Most specialties bill a visit and maybe a procedure. Orthopedics bills a surgery that opens a 90-day window, during which some care is bundled and some is separately payable, and the only thing that tells the payer which is which is a two-digit modifier. On top of that, a single operative session can carry several procedure codes that reduce or bundle against each other, every injection has a drug that bills separately, and a large slice of the patient base runs through workers comp on a different fee schedule entirely.

That is four overlapping rule sets on one claim, and orthopedic practices lose money at every seam: post-op care written off because the modifier was missing, second procedures underpaid because they were sequenced wrong, injection drugs never billed, and workers comp claims sent to the wrong carrier. None of it shows up as a dramatic denial. It shows up as a collection rate a few points lower than it should be, every month.

The four things that cost orthopedic practices the most

Each one is a process we run on every claim, not a feature we mention once.

Global period and the modifier maze

90-day and 10-day globals, with modifiers 24, 25, 57, 58, 78, and 79 deciding what gets paid versus written off. We track every patient's global window and code the post-op against it, so billable care is billed and an audit stays away.

Multiple-procedure bundling

One arthroscopy, several codes that NCCI bundles. We sequence the highest-RVU procedure first, apply modifier 59 or X modifiers only where documentation supports it, and clear the bundle before submission so nothing is denied or downcoded.

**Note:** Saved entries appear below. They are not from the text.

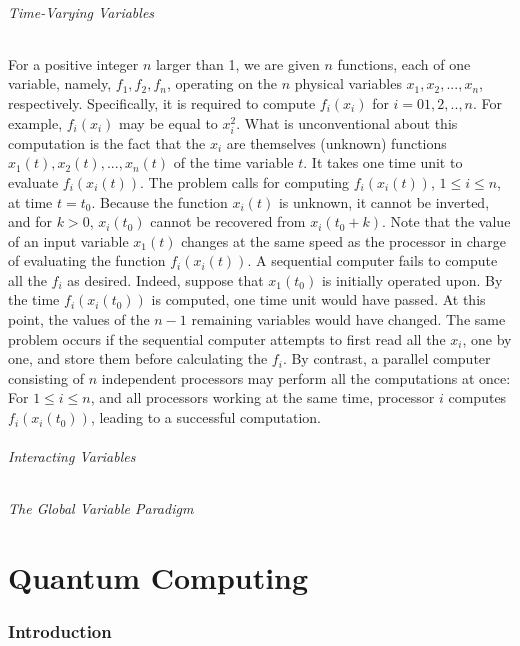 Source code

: \documentclass[12pt,a4paper]{report}
\begin{document}
\paragraph{Time-Varying Variables}
For a positive integer $n$ larger than 1, we are given $n$ functions, each of one variable, namely, $f_1, f_2, f_n$, operating on the $n$ physical variables $x_1, x_2, ..., x_n$, respectively. Specifically, it is required to compute $f_i(x_i)$ for $i = 0 1, 2, .., n$. For example, $f_i(x_i)$ may be equal to $x_i^2$. What is unconventional about this computation is the fact that the $x_i$ are themselves (unknown) functions $x_1(t), x_2(t), ..., x_n(t)$ of the time variable $t$. It takes one time unit to evaluate $f_i(x_i(t))$. The problem calls for computing $f_i(x_i(t))$, $1 \leq i \leq n$, at time $t = t_0$. Because the function $x_i(t)$ is unknown, it cannot be inverted, and for $k > 0$, $x_i(t_0)$ cannot be recovered from $x_i(t_0 + k)$. Note that the value of an input variable $x_1(t)$ changes at the same speed as the processor in charge of evaluating the function $f_i(x_i(t))$.
A sequential computer fails to compute all the $f_i$ as desired. Indeed, suppose that $x_1(t_0)$ is initially operated upon. By the time $f_i(x_i(t_0))$ is computed, one time unit would have passed. At this point, the values of the $n - 1$ remaining variables would have changed. The same problem occurs if the sequential computer attempts to first read all the $x_i$, one by one, and store them before calculating the $f_i$.
By contrast, a parallel computer consisting of $n$ independent processors may perform all the computations at once: For $1 \leq i \leq n$, and all processors working at the same time, processor $i$ computes $f_i(x_i(t_0))$, leading to a successful computation.

\paragraph{Interacting Variables}

\paragraph{The Global Variable Paradigm}

\part{Quantum Computing}

\section{Introduction}
\end{document}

Injections and their drug codes

20610 and 20611 for the joint injection, plus the separate J-code for the hyaluronic acid or steroid. Billing the injection without the drug code leaves real medication revenue uncollected on every injection visit.

Workers comp and auto

A large share of orthopedic revenue, on state fee schedules that often beat commercial rates. We bill the correct carrier with the state-required forms, never the patient's health plan, so injury claims actually get paid.

WHERE THE REVENUE LEAKS

The global period is where orthopedic revenue quietly disappears

When you bill a major orthopedic surgery, the payment includes the operation plus 90 days of routine follow-up. Bill a normal post-op visit inside that window and it correctly denies, it was already paid for. So far so good. The problem is everything that is not routine.

A patient comes back during the global with an unrelated complaint: that visit is billable with modifier 24. A wound infection sends them back to the OR: that is modifier 78. A staged procedure that was planned from the start: modifier 58. The decision to operate, made at the visit before surgery: modifier 57. Each of these is revenue the practice earned, and each one is invisible to the payer without the modifier. The default behavior of an overloaded billing workflow is to leave the modifier off and let the visit deny as part of the global, so the practice simply never collects for the extra care it provided.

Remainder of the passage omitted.